++++ Data for the task ++++

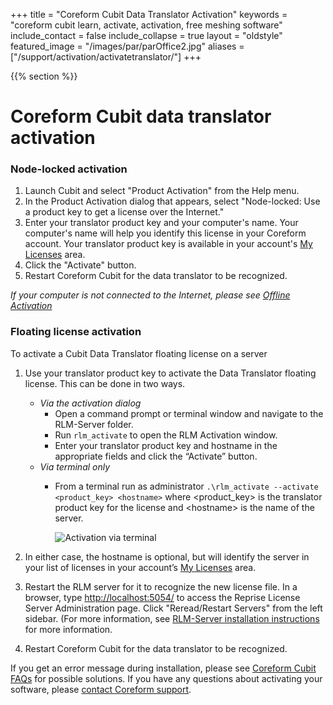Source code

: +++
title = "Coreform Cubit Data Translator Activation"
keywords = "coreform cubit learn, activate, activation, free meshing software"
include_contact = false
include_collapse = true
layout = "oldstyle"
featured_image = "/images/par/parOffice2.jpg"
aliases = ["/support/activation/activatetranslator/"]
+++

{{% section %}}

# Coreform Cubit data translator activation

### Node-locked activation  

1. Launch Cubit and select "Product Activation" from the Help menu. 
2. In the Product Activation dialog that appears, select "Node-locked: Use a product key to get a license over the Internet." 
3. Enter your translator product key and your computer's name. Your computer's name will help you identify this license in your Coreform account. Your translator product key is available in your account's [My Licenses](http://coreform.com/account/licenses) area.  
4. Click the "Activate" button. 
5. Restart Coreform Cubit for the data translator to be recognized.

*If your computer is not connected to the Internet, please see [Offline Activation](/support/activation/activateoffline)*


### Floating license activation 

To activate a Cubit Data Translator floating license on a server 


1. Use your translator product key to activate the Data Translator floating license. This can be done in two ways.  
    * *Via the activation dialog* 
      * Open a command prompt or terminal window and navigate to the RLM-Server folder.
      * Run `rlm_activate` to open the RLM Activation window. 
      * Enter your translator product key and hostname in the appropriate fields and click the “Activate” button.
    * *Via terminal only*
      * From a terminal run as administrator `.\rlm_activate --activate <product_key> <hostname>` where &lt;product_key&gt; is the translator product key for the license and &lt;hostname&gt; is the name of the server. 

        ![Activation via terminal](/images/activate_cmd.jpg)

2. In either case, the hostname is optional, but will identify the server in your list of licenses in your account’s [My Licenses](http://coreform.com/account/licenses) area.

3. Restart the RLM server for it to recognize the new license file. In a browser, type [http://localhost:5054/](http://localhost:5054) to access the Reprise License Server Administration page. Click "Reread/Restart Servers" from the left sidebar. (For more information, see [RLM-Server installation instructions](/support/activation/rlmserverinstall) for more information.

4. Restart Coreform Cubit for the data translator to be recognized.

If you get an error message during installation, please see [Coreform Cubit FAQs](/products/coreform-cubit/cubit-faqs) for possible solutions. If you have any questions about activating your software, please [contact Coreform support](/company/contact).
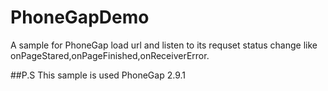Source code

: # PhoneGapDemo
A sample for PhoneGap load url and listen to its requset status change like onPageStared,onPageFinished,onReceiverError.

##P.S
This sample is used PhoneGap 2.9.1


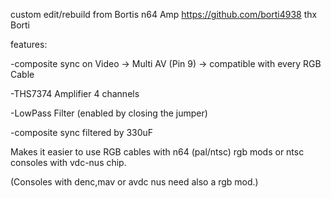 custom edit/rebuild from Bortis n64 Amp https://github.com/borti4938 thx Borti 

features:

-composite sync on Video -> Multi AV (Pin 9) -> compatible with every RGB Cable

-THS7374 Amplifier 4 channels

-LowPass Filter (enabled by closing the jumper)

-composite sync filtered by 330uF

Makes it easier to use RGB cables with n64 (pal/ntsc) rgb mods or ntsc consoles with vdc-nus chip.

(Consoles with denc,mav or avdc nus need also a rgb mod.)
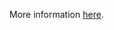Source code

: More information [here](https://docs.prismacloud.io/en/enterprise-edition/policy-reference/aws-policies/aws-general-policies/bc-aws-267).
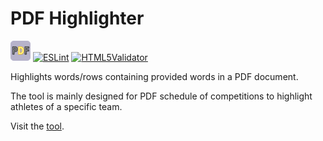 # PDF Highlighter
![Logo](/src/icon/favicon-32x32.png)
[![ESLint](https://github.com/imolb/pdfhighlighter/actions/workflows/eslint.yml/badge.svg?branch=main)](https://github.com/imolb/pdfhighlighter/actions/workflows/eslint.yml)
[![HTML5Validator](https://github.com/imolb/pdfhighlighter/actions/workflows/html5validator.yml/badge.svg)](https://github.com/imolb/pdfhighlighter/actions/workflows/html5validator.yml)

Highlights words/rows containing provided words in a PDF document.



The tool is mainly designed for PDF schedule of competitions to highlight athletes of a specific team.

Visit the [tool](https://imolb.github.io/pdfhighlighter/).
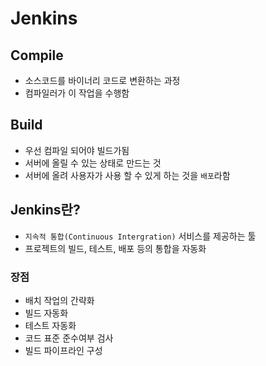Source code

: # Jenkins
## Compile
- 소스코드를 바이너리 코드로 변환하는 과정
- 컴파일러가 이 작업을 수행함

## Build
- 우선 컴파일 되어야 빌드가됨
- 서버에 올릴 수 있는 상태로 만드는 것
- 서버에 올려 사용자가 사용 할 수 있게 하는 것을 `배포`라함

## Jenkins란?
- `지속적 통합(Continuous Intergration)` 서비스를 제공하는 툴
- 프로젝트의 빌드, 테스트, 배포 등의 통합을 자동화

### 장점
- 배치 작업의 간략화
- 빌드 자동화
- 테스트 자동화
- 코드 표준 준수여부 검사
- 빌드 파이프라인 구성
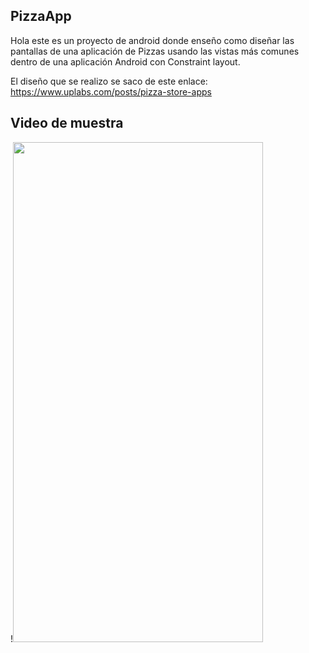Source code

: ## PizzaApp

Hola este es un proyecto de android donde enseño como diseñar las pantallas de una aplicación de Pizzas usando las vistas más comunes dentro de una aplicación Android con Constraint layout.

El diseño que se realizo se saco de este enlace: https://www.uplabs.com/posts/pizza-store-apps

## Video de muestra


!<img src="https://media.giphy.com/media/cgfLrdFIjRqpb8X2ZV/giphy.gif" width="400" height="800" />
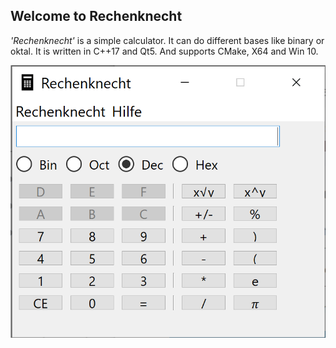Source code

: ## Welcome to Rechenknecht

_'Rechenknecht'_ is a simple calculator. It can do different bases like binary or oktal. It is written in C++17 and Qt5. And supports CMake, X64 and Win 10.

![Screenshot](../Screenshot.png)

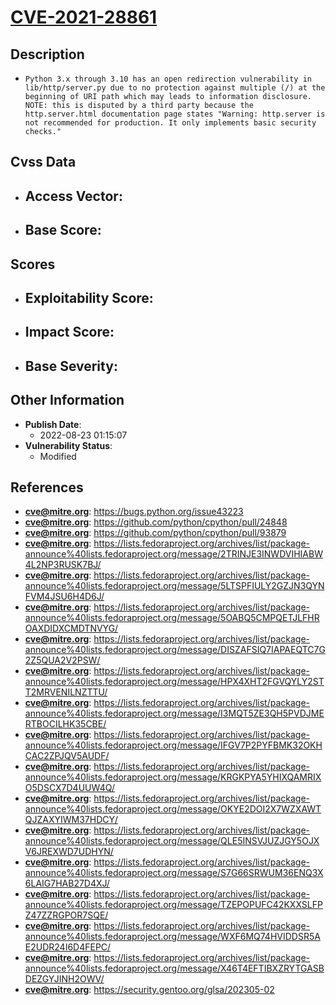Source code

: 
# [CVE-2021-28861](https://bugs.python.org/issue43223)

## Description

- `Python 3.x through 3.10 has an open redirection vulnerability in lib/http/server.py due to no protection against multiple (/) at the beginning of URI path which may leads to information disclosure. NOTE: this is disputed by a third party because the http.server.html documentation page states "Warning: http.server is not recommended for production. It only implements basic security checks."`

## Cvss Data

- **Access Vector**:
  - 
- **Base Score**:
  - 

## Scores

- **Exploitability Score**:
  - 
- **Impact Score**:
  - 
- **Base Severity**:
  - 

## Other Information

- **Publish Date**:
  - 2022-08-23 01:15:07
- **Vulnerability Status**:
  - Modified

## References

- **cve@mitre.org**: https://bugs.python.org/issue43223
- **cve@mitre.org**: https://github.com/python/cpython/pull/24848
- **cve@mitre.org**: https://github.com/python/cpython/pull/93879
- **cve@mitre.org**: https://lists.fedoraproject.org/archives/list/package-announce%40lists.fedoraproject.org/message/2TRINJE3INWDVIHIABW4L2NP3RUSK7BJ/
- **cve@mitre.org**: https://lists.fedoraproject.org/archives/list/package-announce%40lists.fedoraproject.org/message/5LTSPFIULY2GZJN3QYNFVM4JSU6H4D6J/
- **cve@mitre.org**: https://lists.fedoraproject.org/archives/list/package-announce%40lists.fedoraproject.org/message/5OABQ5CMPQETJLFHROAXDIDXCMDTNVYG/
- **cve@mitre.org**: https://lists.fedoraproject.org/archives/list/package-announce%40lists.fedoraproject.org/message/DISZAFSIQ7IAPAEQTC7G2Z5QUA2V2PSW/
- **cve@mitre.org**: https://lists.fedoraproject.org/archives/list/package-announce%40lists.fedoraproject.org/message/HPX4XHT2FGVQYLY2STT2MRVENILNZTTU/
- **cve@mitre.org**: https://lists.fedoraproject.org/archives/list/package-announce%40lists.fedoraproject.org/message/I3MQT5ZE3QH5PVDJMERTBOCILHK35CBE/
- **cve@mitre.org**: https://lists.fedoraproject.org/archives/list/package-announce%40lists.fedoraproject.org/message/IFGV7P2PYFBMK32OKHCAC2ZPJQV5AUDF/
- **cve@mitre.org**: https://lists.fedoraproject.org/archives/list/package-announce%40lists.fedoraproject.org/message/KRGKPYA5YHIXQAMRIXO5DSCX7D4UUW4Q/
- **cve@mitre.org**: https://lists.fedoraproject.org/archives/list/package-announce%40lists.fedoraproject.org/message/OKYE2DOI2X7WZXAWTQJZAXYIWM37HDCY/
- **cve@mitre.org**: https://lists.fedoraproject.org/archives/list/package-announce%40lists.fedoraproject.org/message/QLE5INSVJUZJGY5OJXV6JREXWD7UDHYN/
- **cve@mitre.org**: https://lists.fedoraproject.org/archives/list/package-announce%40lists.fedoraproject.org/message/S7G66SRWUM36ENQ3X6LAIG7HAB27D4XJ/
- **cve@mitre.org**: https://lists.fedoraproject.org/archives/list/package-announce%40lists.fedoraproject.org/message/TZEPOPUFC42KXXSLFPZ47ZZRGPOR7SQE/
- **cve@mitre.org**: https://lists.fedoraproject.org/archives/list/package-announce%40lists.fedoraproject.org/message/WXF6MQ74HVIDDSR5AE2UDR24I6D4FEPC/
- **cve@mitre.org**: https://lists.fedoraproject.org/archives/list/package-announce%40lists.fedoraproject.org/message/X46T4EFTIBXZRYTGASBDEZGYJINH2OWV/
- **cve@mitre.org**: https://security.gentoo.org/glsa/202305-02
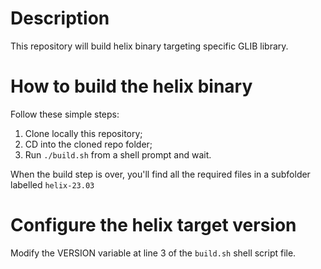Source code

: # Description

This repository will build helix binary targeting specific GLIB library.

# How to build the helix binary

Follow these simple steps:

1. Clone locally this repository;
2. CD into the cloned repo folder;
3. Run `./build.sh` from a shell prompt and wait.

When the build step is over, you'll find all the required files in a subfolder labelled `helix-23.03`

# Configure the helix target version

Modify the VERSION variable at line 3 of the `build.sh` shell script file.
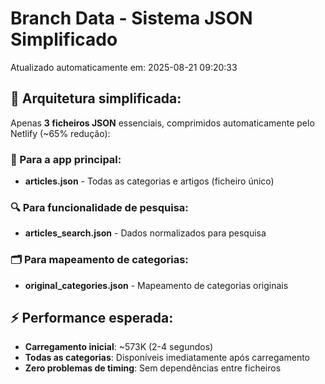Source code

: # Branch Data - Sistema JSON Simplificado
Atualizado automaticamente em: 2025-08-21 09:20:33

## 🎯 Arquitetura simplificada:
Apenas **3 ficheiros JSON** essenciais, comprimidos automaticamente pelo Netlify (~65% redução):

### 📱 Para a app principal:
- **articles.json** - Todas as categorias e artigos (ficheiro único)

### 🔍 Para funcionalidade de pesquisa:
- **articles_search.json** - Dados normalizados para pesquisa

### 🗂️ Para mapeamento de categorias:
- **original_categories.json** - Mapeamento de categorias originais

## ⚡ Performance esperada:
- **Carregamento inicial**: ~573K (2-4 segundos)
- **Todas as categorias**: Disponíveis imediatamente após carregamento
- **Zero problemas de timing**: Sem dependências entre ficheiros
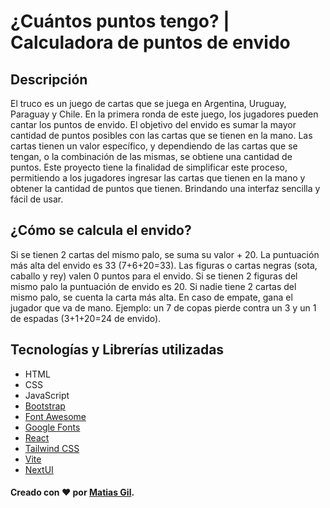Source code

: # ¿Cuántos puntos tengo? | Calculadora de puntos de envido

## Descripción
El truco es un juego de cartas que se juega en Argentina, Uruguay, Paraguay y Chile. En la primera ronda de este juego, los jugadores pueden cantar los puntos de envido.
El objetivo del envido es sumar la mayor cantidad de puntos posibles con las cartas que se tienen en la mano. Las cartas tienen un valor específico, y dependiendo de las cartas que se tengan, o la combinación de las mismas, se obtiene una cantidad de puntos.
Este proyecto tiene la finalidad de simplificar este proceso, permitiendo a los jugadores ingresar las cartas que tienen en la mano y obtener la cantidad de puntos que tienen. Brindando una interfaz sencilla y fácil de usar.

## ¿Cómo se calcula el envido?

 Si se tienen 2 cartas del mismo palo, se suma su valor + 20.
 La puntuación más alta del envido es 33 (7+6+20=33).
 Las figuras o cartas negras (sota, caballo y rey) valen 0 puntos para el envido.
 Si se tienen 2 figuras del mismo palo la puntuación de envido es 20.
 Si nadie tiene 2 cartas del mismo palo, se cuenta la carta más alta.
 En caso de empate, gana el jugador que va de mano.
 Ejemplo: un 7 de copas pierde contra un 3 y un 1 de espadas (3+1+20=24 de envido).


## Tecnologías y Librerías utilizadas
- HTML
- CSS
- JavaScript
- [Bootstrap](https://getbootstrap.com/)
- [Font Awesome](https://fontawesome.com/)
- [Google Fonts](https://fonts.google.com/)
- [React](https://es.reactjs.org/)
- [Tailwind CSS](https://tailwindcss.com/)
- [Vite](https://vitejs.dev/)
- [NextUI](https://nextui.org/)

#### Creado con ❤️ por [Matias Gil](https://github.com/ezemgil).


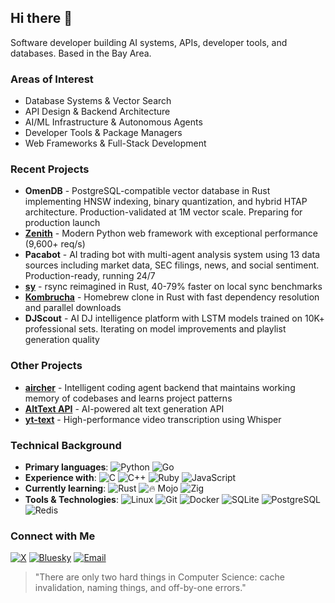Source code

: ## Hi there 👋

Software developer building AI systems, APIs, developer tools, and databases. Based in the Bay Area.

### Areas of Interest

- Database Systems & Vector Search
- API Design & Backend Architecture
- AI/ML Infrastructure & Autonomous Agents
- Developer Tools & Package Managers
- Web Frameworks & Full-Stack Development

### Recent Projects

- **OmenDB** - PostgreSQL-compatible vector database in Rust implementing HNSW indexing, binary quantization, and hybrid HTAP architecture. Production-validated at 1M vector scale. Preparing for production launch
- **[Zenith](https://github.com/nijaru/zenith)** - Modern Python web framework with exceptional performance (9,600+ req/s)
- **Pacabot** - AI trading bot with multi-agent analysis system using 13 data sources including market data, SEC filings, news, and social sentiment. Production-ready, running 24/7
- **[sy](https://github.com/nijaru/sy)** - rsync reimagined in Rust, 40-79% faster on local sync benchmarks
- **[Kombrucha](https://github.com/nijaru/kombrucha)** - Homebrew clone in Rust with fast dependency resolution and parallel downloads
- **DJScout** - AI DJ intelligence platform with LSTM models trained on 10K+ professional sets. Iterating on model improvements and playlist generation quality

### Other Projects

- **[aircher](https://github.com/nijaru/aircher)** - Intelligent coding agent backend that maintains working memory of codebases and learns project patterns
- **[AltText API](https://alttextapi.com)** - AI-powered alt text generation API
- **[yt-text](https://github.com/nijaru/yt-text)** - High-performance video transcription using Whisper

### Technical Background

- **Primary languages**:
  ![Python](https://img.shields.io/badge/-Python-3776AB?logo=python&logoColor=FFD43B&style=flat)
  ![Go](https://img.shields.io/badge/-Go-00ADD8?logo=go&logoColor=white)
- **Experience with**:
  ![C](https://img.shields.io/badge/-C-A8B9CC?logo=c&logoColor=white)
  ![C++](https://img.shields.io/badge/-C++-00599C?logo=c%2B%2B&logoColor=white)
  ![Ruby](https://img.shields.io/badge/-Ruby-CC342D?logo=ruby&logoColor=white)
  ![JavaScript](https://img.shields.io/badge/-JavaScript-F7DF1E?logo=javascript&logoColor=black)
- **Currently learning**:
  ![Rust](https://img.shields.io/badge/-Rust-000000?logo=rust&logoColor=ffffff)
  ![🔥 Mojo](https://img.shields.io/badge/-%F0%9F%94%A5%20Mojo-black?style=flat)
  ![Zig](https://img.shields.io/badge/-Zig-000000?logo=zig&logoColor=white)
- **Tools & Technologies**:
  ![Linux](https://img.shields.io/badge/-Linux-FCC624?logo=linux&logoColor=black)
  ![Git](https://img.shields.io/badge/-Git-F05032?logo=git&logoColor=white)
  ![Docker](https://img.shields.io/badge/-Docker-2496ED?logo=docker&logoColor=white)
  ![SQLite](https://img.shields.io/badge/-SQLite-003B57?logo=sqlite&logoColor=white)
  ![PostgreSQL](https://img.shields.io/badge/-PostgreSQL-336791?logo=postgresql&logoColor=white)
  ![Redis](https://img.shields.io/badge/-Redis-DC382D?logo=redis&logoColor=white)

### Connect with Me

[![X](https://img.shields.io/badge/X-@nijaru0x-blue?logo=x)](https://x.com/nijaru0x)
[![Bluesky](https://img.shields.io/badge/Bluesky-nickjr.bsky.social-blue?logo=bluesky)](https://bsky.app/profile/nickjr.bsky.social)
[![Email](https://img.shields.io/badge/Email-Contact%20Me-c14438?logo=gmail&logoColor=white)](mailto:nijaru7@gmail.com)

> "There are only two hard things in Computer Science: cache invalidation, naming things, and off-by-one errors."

++++

Work to complete:
Copy exactly, without pictures, the lines above from the one with "Atualizado automaticamente em: 2025-08-21" down to the one with "de puntos de envido", inclusive.

Exercise output:
Atualizado automaticamente em: 2025-08-21 09:20:33

## 🎯 Arquitetura simplificada:
Apenas **3 ficheiros JSON** essenciais, comprimidos automaticamente pelo Netlify (~65% redução):

### 📱 Para a app principal:
- **articles.json** - Todas as categorias e artigos (ficheiro único)

### 🔍 Para funcionalidade de pesquisa:
- **articles_search.json** - Dados normalizados para pesquisa

### 🗂️ Para mapeamento de categorias:
- **original_categories.json** - Mapeamento de categorias originais

## ⚡ Performance esperada:
- **Carregamento inicial**: ~573K (2-4 segundos)
- **Todas as categorias**: Disponíveis imediatamente após carregamento
- **Zero problemas de timing**: Sem dependências entre ficheiros
Source code

: # ¿Cuántos puntos tengo? | Calculadora de puntos de envido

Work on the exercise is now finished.